• Instructions for the task
Where the string "specific" occurs in a line of the entries below, copy that line.

• Dataset extract
>>>

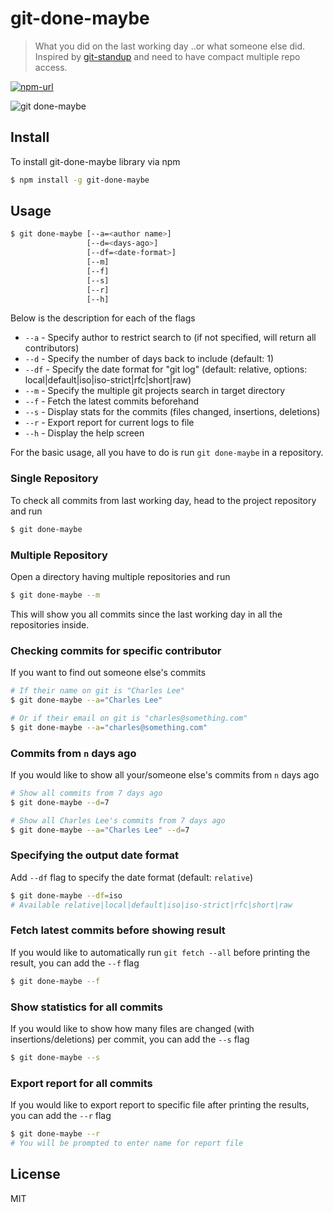 # git-done-maybe

> What you did on the last working day ..or what someone else did.
> Inspired by [git-standup](https://github.com/kamranahmedse/git-standup) and need to have compact multiple repo access.

[![npm-url][npm-url-svg]][npm-url]

![git done-maybe](http://i.imgur.com/6ZQkZLQ.gif)

## Install

To install git-done-maybe library via npm

```bash
$ npm install -g git-done-maybe
```

## Usage

```bash
$ git done-maybe [--a=<author name>] 
                 [--d=<days-ago>] 
                 [--df=<date-format>] 
                 [--m] 
                 [--f] 
                 [--s]
                 [--r]
                 [--h]
```

Below is the description for each of the flags

- `--a`        - Specify author to restrict search to (if not specified, will return all contributors)
- `--d`        - Specify the number of days back to include (default: 1)
- `--df`       - Specify the date format for "git log" (default: relative, options: local|default|iso|iso-strict|rfc|short|raw)
- `--m`        - Specify the multiple git projects search in target directory
- `--f`        - Fetch the latest commits beforehand
- `--s`        - Display stats for the commits (files changed, insertions, deletions)
- `--r`        - Export report for current logs to file
- `--h`        - Display the help screen

For the basic usage, all you have to do is run `git done-maybe` in a repository.

### Single Repository

To check all commits from last working day, head to the project repository and run

```bash
$ git done-maybe
```

### Multiple Repository
Open a directory having multiple repositories and run

```bash
$ git done-maybe --m
```

This will show you all commits since the last working day in all the repositories inside.

### Checking commits for specific contributor

If you want to find out someone else's commits

```bash
# If their name on git is "Charles Lee"
$ git done-maybe --a="Charles Lee"

# Or if their email on git is "charles@something.com"
$ git done-maybe --a="charles@something.com"
```

### Commits from `n` days ago

If you would like to show all your/someone else's commits from `n` days ago

```bash
# Show all commits from 7 days ago
$ git done-maybe --d=7

# Show all Charles Lee's commits from 7 days ago
$ git done-maybe --a="Charles Lee" --d=7
```

### Specifying the output date format

Add `--df` flag to specify the date format (default: `relative`)

```bash
$ git done-maybe --df=iso
# Available relative|local|default|iso|iso-strict|rfc|short|raw
```

### Fetch latest commits before showing result

If you would like to automatically run `git fetch --all` before printing the result, you can add the `--f` flag

```bash
$ git done-maybe --f
```

### Show statistics for all commits

If you would like to show how many files are changed (with insertions/deletions) per commit, you can add the `--s` flag

```bash
$ git done-maybe --s
```

### Export report for all commits

If you would like to export report to specific file after printing the results, you can add the `--r` flag

```bash
$ git done-maybe --r
# You will be prompted to enter name for report file
```

## License

MIT

[npm-url-svg]: https://img.shields.io/npm/v/git-done-maybe.svg
[npm-url]: https://www.npmjs.com/package/git-done-maybe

<<<

• Written answer
### Checking commits for specific contributor
If you would like to export report to specific file after printing the results, you can add the `--r` flag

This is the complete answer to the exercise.